◆ **Task description**: Print each of the records below, leaving every word as it is.

◆ **The data**:
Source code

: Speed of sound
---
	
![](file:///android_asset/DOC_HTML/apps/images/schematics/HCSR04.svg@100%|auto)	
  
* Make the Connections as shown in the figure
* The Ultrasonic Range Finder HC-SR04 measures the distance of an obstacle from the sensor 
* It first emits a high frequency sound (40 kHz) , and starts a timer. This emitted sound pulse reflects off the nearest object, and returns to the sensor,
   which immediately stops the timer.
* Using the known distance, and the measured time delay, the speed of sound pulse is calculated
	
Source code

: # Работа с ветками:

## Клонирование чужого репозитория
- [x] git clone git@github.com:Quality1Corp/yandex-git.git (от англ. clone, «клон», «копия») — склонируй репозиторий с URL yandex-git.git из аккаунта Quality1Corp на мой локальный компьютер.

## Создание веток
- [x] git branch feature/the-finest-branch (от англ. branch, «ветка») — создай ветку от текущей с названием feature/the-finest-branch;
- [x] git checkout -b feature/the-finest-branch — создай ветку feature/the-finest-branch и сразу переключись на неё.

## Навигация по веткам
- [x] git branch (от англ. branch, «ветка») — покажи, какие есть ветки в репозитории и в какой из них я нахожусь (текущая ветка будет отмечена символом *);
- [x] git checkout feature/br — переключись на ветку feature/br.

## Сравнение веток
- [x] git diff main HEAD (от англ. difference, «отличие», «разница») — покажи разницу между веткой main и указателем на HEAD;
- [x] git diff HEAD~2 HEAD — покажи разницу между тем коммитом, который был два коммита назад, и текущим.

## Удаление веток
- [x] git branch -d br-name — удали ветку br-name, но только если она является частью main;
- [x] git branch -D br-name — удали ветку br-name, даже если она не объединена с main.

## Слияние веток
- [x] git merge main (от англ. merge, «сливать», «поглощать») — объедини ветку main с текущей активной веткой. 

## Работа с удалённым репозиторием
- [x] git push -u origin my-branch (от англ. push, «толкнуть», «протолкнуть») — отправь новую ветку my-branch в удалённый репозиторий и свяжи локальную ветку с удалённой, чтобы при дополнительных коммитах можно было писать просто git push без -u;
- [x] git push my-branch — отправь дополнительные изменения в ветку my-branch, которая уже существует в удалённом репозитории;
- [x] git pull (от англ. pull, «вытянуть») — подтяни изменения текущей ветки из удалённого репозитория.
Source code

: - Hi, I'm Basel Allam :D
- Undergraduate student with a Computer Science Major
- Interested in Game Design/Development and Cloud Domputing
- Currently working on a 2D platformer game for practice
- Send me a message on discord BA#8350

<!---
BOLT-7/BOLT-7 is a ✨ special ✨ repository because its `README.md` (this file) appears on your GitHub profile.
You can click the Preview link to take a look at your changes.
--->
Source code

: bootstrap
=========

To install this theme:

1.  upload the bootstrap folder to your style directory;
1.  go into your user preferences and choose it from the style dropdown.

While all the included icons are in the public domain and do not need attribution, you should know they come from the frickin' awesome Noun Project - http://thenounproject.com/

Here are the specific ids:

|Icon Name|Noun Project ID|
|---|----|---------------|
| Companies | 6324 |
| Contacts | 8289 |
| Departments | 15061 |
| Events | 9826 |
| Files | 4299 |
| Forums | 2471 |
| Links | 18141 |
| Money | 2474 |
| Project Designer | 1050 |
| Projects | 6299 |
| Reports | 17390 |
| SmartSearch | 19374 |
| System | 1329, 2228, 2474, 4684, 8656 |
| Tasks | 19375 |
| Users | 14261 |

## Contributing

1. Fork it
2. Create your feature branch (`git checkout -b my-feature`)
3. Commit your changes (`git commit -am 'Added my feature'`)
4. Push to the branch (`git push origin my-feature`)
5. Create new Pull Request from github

◆ **Task output**:
Source code

: Speed of sound
---
	
![](file:///android_asset/DOC_HTML/apps/images/schematics/HCSR04.svg@100%|auto)	
  
* Make the Connections as shown in the figure
* The Ultrasonic Range Finder HC-SR04 measures the distance of an obstacle from the sensor 
* It first emits a high frequency sound (40 kHz) , and starts a timer. This emitted sound pulse reflects off the nearest object, and returns to the sensor,
   which immediately stops the timer.
* Using the known distance, and the measured time delay, the speed of sound pulse is calculated
	
Source code

: # Работа с ветками:

## Клонирование чужого репозитория
- [x] git clone git@github.com:Quality1Corp/yandex-git.git (от англ. clone, «клон», «копия») — склонируй репозиторий с URL yandex-git.git из аккаунта Quality1Corp на мой локальный компьютер.

## Создание веток
- [x] git branch feature/the-finest-branch (от англ. branch, «ветка») — создай ветку от текущей с названием feature/the-finest-branch;
- [x] git checkout -b feature/the-finest-branch — создай ветку feature/the-finest-branch и сразу переключись на неё.

## Навигация по веткам
- [x] git branch (от англ. branch, «ветка») — покажи, какие есть ветки в репозитории и в какой из них я нахожусь (текущая ветка будет отмечена символом *);
- [x] git checkout feature/br — переключись на ветку feature/br.

## Сравнение веток
- [x] git diff main HEAD (от англ. difference, «отличие», «разница») — покажи разницу между веткой main и указателем на HEAD;
- [x] git diff HEAD~2 HEAD — покажи разницу между тем коммитом, который был два коммита назад, и текущим.

## Удаление веток
- [x] git branch -d br-name — удали ветку br-name, но только если она является частью main;
- [x] git branch -D br-name — удали ветку br-name, даже если она не объединена с main.

## Слияние веток
- [x] git merge main (от англ. merge, «сливать», «поглощать») — объедини ветку main с текущей активной веткой. 

## Работа с удалённым репозиторием
- [x] git push -u origin my-branch (от англ. push, «толкнуть», «протолкнуть») — отправь новую ветку my-branch в удалённый репозиторий и свяжи локальную ветку с удалённой, чтобы при дополнительных коммитах можно было писать просто git push без -u;
- [x] git push my-branch — отправь дополнительные изменения в ветку my-branch, которая уже существует в удалённом репозитории;
- [x] git pull (от англ. pull, «вытянуть») — подтяни изменения текущей ветки из удалённого репозитория.
Source code

: - Hi, I'm Basel Allam :D
- Undergraduate student with a Computer Science Major
- Interested in Game Design/Development and Cloud Domputing
- Currently working on a 2D platformer game for practice
- Send me a message on discord BA#8350

<!---
BOLT-7/BOLT-7 is a ✨ special ✨ repository because its `README.md` (this file) appears on your GitHub profile.
You can click the Preview link to take a look at your changes.
--->
Source code

: bootstrap
=========

To install this theme:

1.  upload the bootstrap folder to your style directory;
1.  go into your user preferences and choose it from the style dropdown.

While all the included icons are in the public domain and do not need attribution, you should know they come from the frickin' awesome Noun Project - http://thenounproject.com/

Here are the specific ids:

|Icon Name|Noun Project ID|
|---|----|---------------|
| Companies | 6324 |
| Contacts | 8289 |
| Departments | 15061 |
| Events | 9826 |
| Files | 4299 |
| Forums | 2471 |
| Links | 18141 |
| Money | 2474 |
| Project Designer | 1050 |
| Projects | 6299 |
| Reports | 17390 |
| SmartSearch | 19374 |
| System | 1329, 2228, 2474, 4684, 8656 |
| Tasks | 19375 |
| Users | 14261 |

## Contributing

1. Fork it
2. Create your feature branch (`git checkout -b my-feature`)
3. Commit your changes (`git commit -am 'Added my feature'`)
4. Push to the branch (`git push origin my-feature`)
5. Create new Pull Request from github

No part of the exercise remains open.